At Learning 2030 last week the sentence was already filled in by Peter Mott, Director of ZIS, as he asked will technology be to schools as the meteor was to the dinosaurs? Or put another way, will schools as we know them still exist or will they become extinct and be replaced by something else?
In Stop Stealing Dreams, Seth Godin writes about the changes in the newspaper publishing industry. I can't remember the last time I actually bought a newspaper - though I've picked up a few free ones at our local station. However I read a lot of news - I probably visit the BBC website several times each day, for example. The changeover for me, from reading news on paper to reading it on a screen happened very rapidly. Seth Godin writes that a similar change is about to happen with higher education - the last part of his manifesto is about this and I haven't yet read that far so I'm not going to write about this just yet - but of course I think a lot about changes in university education since I have one child at university now and another going next year and no doubt I'll blog about this too at some stage.

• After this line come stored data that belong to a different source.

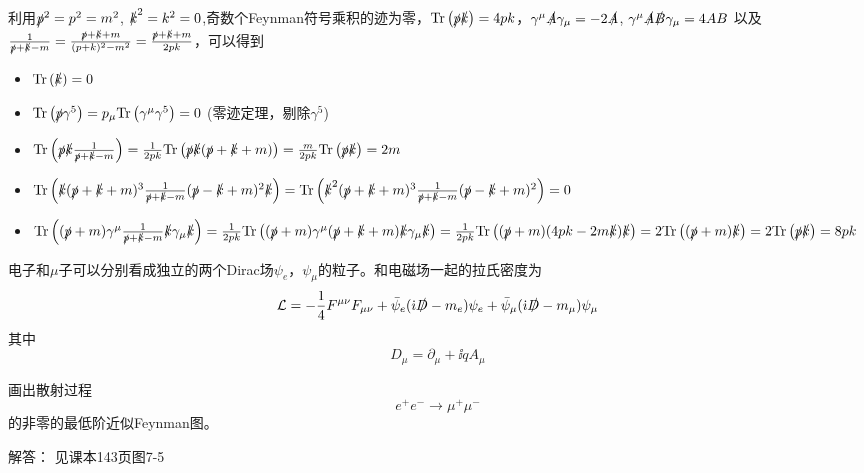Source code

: \documentclass[CJK]{beamer}
\begin{document}
\begin{frame}
\bch
{\tiny
利用$\slashed{p}^2 = p^2 = m^2$, $\slashed{k}^2 = k^2 = 0$,奇数个Feynman符号乘积的迹为零，$\mathrm{Tr}\left(\slashed{p}\slashed{k}\right) = 4pk$，$\gamma^\mu\slashed{A}\gamma_\mu = -2\slashed{A}$, $\gamma^\mu\slashed{A}\slashed{B}\gamma_\mu = 4 AB$ 以及$\frac{1}{\slashed{p}+\slashed{k}-m} = \frac{\slashed{p}+\slashed{k}+m}{(p+k)^2-m^2} = \frac{\slashed{p}+\slashed{k}+m}{2pk}$，可以得到
\begin{itemize}
\item{$\mathrm{Tr}\left(\slashed{k}\right) = 0$  }
\item{$\mathrm{Tr}\left(\slashed{p}\gamma^5\right) = p_\mu\mathrm{Tr}\left(\gamma^\mu\gamma^5\right) = 0$ (零迹定理，剔除$\gamma^5$) }
\item{$\mathrm{Tr}\left(\slashed{p}\slashed{k} \frac{1}{\slashed{p}+\slashed{k}-m}\right) = \frac{1}{2pk}\mathrm{Tr}\left(\slashed{p}\slashed{k}(\slashed{p}+\slashed{k}+m)\right) = \frac{m}{2pk}\mathrm{Tr}\left(\slashed{p}\slashed{k}\right) = 2m$}
\item{$\mathrm{Tr}\left(\slashed{k}(\slashed{p}+\slashed{k}+m)^3\frac{1}{\slashed{p}+\slashed{k}-m}(\slashed{p}-\slashed{k}+m)^2\slashed{k}\right) = \mathrm{Tr}\left(\slashed{k}^2(\slashed{p}+\slashed{k}+m)^3\frac{1}{\slashed{p}+\slashed{k}-m}(\slashed{p}-\slashed{k}+m)^2\right) = 0$}
\item{$\mathrm{Tr}\left((\slashed{p}+m)\gamma^\mu\frac{1}{\slashed{p}+\slashed{k} -m}\slashed{k}\gamma_\mu\slashed{k}\right) = \frac{1}{2pk} \mathrm{Tr}\left((\slashed{p}+m)\gamma^\mu(\slashed{p}+\slashed{k} + m)\slashed{k}\gamma_\mu\slashed{k}\right) =  \frac{1}{2pk} \mathrm{Tr}\left((\slashed{p}+m) (4pk - 2m\slashed{k}) \slashed{k}\right) = 2 \mathrm{Tr}\left((\slashed{p}+m)\slashed{k} \right)  =2 \mathrm{Tr}\left(\slashed{p}\slashed{k} \right) = 8 pk $ }
\end{itemize}
}
\ech
\end{frame}

\begin{frame}
\bch
{\scriptsize
电子和$\mu$子可以分别看成独立的两个Dirac场$\psi_e$，$\psi_\mu$的粒子。和电磁场一起的拉氏密度为
$${\mathcal{L}} = -\frac{1}{4}{F^{\mu\nu}}{F_{\mu\nu}} + \bar{\psi}_e({\dot{\imath}} \slashed{D} - m_e)\psi_e + \bar{\psi}_\mu({\dot{\imath}} \slashed{D} - m_\mu)\psi_\mu$$
其中
$$ D_\mu = \partial_\mu + \ii q A_\mu$$

画出散射过程
$$e^+e^- \rightarrow \mu^+\mu^-$$
的非零的最低阶近似Feynman图。

\skipline

解答： 见课本143页图7-5
}


\ech
\end{frame}
\end{document}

What I'd really like to consider here is the idea of how technology has changed the school yearbook. Coming from the UK I didn't graduate from high school (that was reserved for universities - at school we just did our exams and disappeared afterwards) and I'd never seen a yearbook until I started at my first international school and I was given the job of supervising it. I'd taken a year out of teaching at this point and had been working for a biomedical publishing company, so I guess the school thought I'd have some expertise in the area of publishing. Actually I really enjoyed it. I took a photography course with the art teacher and together with a group of students we made the yearbook. I have to say it probably wasn't the most professional yearbook as all the photos were taken and actually developed by the students themselves in the school darkroom. We typed everything up, stuck photos onto sheets of paper and had students decorate the book themselves and took it down to the local publishing company who printed it for us. I thought it looked pretty good though and for me the best thing about it was that the students actually created it all by themselves.

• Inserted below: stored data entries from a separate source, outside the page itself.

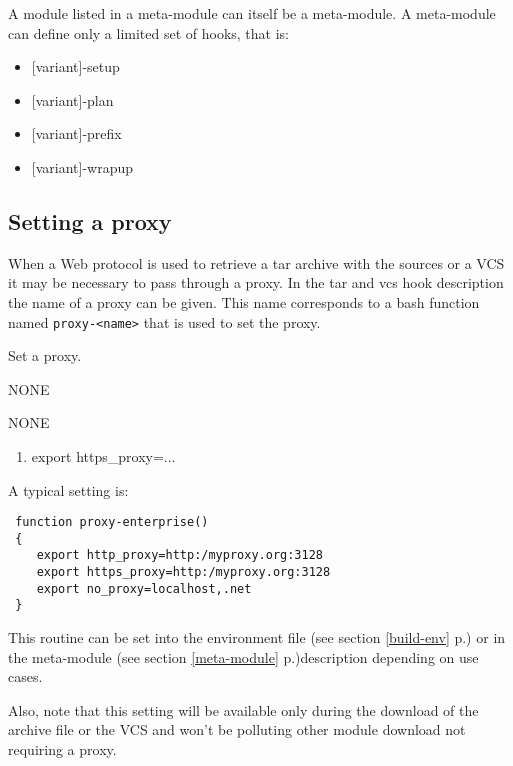 \documentclass[a4paper,12pt,twoside]{article}
\newcommand{\code}[1]{\texttt{#1}}
\newcommand{\seeref}[1]{see section \ref{#1} p.\pageref{#1}}
\begin{document}
A module listed in a meta-module can itself be a meta-module. A meta-module can define only a limited set of hooks, that is:

\begin{itemize}[font=\texttt]
	\item {[variant]-setup}
	\item {[variant]-plan}
	\item {[variant]-prefix}
	\item {[variant]-wrapup}
\end{itemize}

\subsection{Setting a proxy}
\label{proxy}

When a Web protocol is used to retrieve a tar archive with the sources or a VCS it may be necessary to pass through a proxy. In the tar and vcs hook description the name of a proxy can be given. This name corresponds to a bash function named \code{proxy-<name>} that is used to set the proxy.

\begin{description}[style=nextline]
	\item[proxy-<name>] Set a proxy.
	\begin{description}[font=\textit,style=standard]
		\item[parameter] \tabto{2cm} NONE
		\item[return] \tabto{2cm} NONE
		\begin{enumerate}
			\item export https\_proxy=...
		\end{enumerate}
	\end{description}
\end{description}

A typical setting is:

\begin{lstlisting}
 function proxy-enterprise()
 {
    export http_proxy=http:/myproxy.org:3128
    export https_proxy=http:/myproxy.org:3128
    export no_proxy=localhost,.net
 }
\end{lstlisting}

This routine can be set into the environment file (\seeref{build-env}) or in the meta-module (\seeref{meta-module})description depending on use cases.

Also, note that this setting will be available only during the download of the archive file or the VCS and won't be polluting other module download not requiring a proxy.
\end{document}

A few year later things changed. I wasn't doing yearbook anymore and it was decided to "outsource" it to Jostens. A professional photographer came and took passport sized photos of all the students and many, many pages of the yearbook were taken up with these. Each child was on a separate photo - before we'd just taken class groups in various interesting and relaxed poses around the school. It definitely looked more "professional" and the kind of thing you might want to give out to local corporations to show off the school, but somehow the heart and soul seemed to have gone out of it. We had certain templates and we stuck to those and we didn't take many of the photos (and certainly didn't develop them ourselves as by this time the yearbook had changed from B&W into color).

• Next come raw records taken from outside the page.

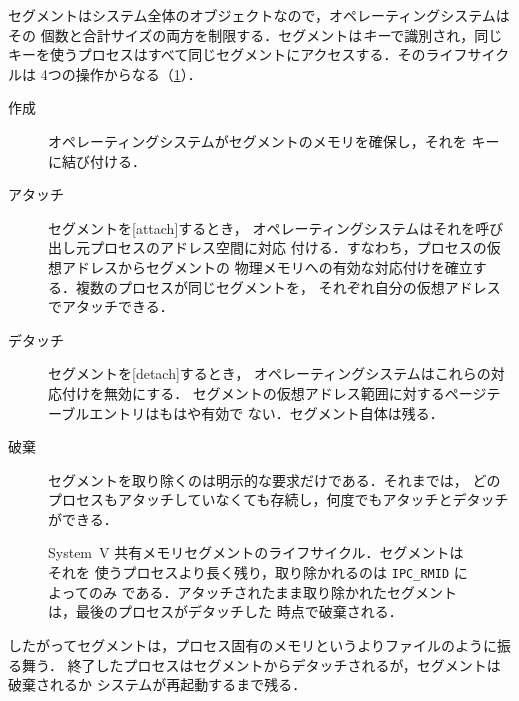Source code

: \documentclass[../main.tex]{subfiles}
\begin{document}
セグメントはシステム全体のオブジェクトなので，オペレーティングシステムはその
個数と合計サイズの両方を制限する．セグメントは\emph{キー}で識別され，同じ
キーを使うプロセスはすべて同じセグメントにアクセスする．そのライフサイクルは
4つの操作からなる（\cref{fig:l09-sysv-lifecycle}）．
\begin{description}
  \item[作成] オペレーティングシステムがセグメントのメモリを確保し，それを
    キーに結び付ける．
  \item[アタッチ] セグメントを[attach]するとき，
    オペレーティングシステムはそれを呼び出し元プロセスのアドレス空間に対応
    付ける．すなわち，プロセスの仮想アドレスからセグメントの
    物理メモリへの有効な対応付けを確立する．複数のプロセスが同じセグメントを，
    それぞれ自分の仮想アドレスでアタッチできる．
  \item[デタッチ] セグメントを[detach]するとき，
    オペレーティングシステムはこれらの対応付けを無効にする．
    セグメントの仮想アドレス範囲に対するページテーブルエントリはもはや有効で
    ない．セグメント自体は残る．
  \item[破棄] セグメントを取り除くのは明示的な要求だけである．それまでは，
    どのプロセスもアタッチしていなくても存続し，何度でもアタッチとデタッチができる．
\end{description}

\begin{figure}[htbp]
  \centering
  
  \caption{System~V 共有メモリセグメントのライフサイクル．セグメントはそれを
    使うプロセスより長く残り，取り除かれるのは \texttt{IPC\_RMID} によってのみ
    である．アタッチされたまま取り除かれたセグメントは，最後のプロセスがデタッチした
    時点で破棄される．}
  \label{fig:l09-sysv-lifecycle}
\end{figure}

したがってセグメントは，プロセス固有のメモリというよりファイルのように振る舞う．
終了したプロセスはセグメントからデタッチされるが，セグメントは破棄されるか
システムが再起動するまで残る．
\end{document}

Technology has changed all this once again. Now even young students can use sophisticated desktop publishing programmes and can produce wonderful, professional looking yearbooks by themselves. Last year one of our Pre-K teachers used Blog2Print to turn her class blog into a class yearbook that parents ordered online and had delivered to their homes. This year maybe she might consider turning it into an app or an eBook, instead of a physical book. With our internationally mobile families, the idea of a heavy hardback book is probably outdated, especially when you consider the costs of shipping the books from the USA to Switzerland in order to distribute them to families who then have to pack them and ship them off to somewhere else.
To me it's inconceivable that schools can continue the way they are now for much longer. Technology is certainly very disruptive to the status quo. As Professor Stephen Heppell would say, technology might lead to the death of education, however I believe, like him, that it will empower the rebirth of learning.